[Stored data]

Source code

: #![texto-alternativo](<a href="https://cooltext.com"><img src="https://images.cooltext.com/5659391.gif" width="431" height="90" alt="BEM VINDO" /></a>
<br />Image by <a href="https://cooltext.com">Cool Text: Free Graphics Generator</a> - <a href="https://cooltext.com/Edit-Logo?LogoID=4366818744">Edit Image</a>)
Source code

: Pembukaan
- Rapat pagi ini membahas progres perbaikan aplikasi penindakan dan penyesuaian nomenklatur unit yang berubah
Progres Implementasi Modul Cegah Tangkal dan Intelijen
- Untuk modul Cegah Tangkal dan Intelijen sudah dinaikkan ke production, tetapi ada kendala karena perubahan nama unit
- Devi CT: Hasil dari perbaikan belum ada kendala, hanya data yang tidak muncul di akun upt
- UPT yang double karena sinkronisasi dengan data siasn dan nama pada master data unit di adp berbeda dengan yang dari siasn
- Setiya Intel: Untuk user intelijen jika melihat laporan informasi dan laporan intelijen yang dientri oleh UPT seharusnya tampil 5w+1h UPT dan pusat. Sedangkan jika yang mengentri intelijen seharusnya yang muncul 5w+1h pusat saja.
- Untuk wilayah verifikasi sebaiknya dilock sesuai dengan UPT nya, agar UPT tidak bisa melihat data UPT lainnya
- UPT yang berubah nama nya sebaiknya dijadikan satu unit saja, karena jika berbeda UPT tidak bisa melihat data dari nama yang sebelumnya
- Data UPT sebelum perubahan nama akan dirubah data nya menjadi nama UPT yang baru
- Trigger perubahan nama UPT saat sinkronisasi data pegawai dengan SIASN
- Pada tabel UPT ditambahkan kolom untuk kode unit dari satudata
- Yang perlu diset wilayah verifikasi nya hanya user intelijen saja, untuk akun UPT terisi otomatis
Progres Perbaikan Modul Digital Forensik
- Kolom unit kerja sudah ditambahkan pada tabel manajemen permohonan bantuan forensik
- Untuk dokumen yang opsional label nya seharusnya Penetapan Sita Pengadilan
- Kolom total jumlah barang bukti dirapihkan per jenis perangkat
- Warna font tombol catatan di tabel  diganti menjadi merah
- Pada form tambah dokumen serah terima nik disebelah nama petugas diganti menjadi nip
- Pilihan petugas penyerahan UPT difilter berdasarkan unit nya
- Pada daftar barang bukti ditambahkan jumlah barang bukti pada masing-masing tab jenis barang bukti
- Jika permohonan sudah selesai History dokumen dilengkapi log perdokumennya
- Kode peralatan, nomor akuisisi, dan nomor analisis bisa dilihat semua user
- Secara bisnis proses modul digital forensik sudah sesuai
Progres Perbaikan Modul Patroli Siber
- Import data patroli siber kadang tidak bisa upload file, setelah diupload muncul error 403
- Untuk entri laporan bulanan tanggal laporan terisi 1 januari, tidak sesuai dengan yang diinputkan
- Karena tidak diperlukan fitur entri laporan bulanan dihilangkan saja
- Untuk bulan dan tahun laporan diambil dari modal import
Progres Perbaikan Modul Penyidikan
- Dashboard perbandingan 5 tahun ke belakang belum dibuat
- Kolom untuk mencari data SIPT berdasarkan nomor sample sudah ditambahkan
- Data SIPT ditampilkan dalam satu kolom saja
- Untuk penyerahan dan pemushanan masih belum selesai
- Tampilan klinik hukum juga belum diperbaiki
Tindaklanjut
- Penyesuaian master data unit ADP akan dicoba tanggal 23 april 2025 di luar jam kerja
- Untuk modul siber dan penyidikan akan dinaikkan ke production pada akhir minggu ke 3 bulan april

# EXERCISE REQUIREMENTS
All that is wanted is a faithful reproduction of the line above with "Progres Implementasi Modul", the line with "- UPT yang berubah", and every line in between.

# REPLY TO THE TASK
Progres Implementasi Modul Cegah Tangkal dan Intelijen
- Untuk modul Cegah Tangkal dan Intelijen sudah dinaikkan ke production, tetapi ada kendala karena perubahan nama unit
- Devi CT: Hasil dari perbaikan belum ada kendala, hanya data yang tidak muncul di akun upt
- UPT yang double karena sinkronisasi dengan data siasn dan nama pada master data unit di adp berbeda dengan yang dari siasn
- Setiya Intel: Untuk user intelijen jika melihat laporan informasi dan laporan intelijen yang dientri oleh UPT seharusnya tampil 5w+1h UPT dan pusat. Sedangkan jika yang mengentri intelijen seharusnya yang muncul 5w+1h pusat saja.
- Untuk wilayah verifikasi sebaiknya dilock sesuai dengan UPT nya, agar UPT tidak bisa melihat data UPT lainnya
- UPT yang berubah nama nya sebaiknya dijadikan satu unit saja, karena jika berbeda UPT tidak bisa melihat data dari nama yang sebelumnya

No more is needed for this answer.